Dopo aver comprato qualche cianfrusaglia ed avviatici ancora per Harajuku street, all'imprvviso Alby si rende conto di non aver più la macchina fotografica. L'ha lasciata al Daiso quando, per maggiore sicurezza nel trasporto, ha accuratamente incartato una delle cose che ha comprato. Oh lutto profondo!!!
Oltre al peccato per la macchina fotografica bellissima, ultramoderna e praticamente nuova, comprata appositamente prima del viaggio, ci sono tutte le foto fatte fino ad ora, perdute irrimediabilmente. Questi i nostri pensieri mentre corriamo indietro verso il Daiso, sperando nel miracolo. Mi viene purtroppo in mente il film già visto delle foto di Londra, mentre sento Alberto dietro di me che continua a riempirsi di "complimenti" (idiota e  coglione tra i più lusinghieri). Ancora una volta avevamo sottovalutato la correttezza e la precisione dei giapponesi (in realtà un po' ci speravamo): arriviamo al Daiso ed Alby chiede alla cassiera se hanno trovato una macchina fotografica... Ovviamente si!!! Accompagnano Alberto in una sala delle cose "lost & found",  gli ridanno la macchina fotografica e gli chiedono cortesemente di controllarla. Incredibili!

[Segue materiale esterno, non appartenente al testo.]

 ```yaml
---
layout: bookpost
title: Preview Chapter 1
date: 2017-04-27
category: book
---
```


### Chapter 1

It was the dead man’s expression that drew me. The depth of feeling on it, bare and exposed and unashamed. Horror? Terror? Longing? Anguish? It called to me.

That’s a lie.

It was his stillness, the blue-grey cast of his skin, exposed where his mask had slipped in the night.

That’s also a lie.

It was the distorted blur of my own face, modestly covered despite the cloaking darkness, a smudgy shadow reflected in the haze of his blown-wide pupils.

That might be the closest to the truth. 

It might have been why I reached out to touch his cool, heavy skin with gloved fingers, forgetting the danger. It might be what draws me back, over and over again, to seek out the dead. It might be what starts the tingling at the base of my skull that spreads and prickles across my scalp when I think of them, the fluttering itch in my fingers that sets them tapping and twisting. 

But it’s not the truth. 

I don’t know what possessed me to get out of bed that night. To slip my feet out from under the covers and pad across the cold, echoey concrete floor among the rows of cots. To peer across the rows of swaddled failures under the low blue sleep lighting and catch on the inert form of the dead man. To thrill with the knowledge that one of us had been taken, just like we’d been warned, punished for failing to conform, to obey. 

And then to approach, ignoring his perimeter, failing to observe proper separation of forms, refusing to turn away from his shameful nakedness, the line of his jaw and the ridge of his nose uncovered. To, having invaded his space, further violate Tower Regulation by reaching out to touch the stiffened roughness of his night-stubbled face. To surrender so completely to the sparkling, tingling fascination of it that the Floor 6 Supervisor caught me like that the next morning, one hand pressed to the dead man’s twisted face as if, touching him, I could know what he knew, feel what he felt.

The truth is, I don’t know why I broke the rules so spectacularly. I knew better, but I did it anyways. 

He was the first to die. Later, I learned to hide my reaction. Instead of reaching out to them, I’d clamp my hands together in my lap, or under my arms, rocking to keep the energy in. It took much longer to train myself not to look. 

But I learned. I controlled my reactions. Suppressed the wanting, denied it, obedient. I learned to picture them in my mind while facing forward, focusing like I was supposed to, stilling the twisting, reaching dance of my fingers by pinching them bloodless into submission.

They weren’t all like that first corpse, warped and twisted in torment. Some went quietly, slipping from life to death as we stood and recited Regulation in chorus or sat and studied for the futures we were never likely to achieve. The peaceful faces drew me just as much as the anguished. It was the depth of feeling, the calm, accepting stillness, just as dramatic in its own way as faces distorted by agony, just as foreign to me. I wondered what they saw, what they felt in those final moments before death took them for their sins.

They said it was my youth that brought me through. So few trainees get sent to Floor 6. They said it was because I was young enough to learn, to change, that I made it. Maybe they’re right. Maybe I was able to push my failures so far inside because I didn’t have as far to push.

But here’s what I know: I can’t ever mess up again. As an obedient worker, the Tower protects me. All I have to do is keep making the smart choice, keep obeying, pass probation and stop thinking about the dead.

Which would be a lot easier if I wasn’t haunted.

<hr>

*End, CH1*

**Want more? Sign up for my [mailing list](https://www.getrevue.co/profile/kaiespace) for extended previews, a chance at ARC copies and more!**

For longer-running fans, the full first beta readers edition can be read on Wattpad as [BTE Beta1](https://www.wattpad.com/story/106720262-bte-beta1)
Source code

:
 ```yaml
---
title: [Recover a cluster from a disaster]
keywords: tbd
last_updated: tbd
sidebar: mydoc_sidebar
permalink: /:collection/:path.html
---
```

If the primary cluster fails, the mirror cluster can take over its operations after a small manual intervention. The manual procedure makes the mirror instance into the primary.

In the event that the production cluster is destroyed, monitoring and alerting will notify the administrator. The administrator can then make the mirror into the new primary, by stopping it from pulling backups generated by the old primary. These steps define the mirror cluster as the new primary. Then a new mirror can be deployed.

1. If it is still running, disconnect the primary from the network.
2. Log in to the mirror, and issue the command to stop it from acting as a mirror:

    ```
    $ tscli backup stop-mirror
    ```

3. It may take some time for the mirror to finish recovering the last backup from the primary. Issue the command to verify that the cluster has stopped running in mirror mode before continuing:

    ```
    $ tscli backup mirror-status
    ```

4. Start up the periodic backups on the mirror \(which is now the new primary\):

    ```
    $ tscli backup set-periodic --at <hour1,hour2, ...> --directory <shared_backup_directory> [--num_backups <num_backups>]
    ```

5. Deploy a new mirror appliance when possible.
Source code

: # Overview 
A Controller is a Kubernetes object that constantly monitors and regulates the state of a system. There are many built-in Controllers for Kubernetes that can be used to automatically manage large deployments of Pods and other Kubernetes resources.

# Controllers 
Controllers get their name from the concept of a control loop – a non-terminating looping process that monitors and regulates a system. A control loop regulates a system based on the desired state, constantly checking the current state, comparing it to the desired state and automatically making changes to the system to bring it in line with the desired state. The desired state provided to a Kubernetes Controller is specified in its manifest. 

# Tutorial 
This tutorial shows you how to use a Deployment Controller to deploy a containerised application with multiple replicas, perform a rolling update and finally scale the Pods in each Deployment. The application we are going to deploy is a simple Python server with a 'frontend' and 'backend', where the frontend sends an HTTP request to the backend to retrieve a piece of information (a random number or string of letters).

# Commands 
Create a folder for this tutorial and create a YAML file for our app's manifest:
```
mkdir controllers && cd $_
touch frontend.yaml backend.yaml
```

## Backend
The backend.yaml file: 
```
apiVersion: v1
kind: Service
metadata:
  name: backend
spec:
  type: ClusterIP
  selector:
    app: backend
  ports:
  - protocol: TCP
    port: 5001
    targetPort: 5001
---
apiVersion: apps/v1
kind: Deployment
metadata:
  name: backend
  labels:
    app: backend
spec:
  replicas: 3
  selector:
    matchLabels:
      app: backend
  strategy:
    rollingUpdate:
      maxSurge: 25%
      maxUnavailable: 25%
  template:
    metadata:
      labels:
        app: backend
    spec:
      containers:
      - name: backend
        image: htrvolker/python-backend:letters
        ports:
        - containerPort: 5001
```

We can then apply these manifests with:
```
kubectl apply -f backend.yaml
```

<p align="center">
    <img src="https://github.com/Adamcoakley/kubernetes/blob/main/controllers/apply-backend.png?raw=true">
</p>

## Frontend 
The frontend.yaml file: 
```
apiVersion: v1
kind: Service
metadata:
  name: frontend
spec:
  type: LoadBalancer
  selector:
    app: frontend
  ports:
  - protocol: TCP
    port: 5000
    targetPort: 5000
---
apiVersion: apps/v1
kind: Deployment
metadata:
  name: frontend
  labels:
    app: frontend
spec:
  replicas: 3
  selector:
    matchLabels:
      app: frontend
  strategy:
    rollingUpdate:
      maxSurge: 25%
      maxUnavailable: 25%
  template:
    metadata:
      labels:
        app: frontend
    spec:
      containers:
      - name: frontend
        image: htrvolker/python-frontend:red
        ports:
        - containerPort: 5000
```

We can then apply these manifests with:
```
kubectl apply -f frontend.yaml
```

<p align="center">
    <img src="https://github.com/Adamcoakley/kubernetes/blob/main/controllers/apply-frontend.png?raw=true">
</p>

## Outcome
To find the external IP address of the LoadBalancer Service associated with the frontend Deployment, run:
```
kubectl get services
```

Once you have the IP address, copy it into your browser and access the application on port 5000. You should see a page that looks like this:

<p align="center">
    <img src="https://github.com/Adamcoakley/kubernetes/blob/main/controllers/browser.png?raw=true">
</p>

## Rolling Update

Decisamente risollevati di spirito per il lieto fine, ma contemporaneamente sotto un acquazzone torrenziale decidiamo giocoforza di rientrare ad Asakusa... complice anche il mio mal di stomaco. Breve pausa in albergo, cena  in un locale vicino, specializzato in tonkatsu, dove il proprietario ci offre doppia razione d'insalata per farci provare la salsa di sesamo: in pratica mi mangio l'insalata d'accompagnamento al katsudon, affogandola nello schizzo di maionese che la cameriera mi porta. Mentre la finisco il proprietario mi vede e mi spiega in inglese, più o meno, che ci va sopa  la salsa di sesamo, che mi indica e che è "wonderful" a suo dire. Vedendo che però non posso provarla mi fa portare altra insalata, così ci metto sopra la salsa di sesamo, risultato: una schifo! Me la mangio tutta sorridendo perché il proprietario mi continua a guardare mentre la mangio (che culo!). E' stato comunque molto carino. La serata finisce con chiacchierata sull'amicizia con Alby, iniziata male (con il sottoscritto altamente a disagio e "sofferente") e finita discretamente, a parlare di Caludio, Enzo, Angela e cavoli vari (meno male). C'è comunque grande necessità di un chiarimento al nostro ritorno, anche di un chiarimento totale; spero di averne il coraggio, ma all'amicizia di Alby  ci tengo... e devo!!!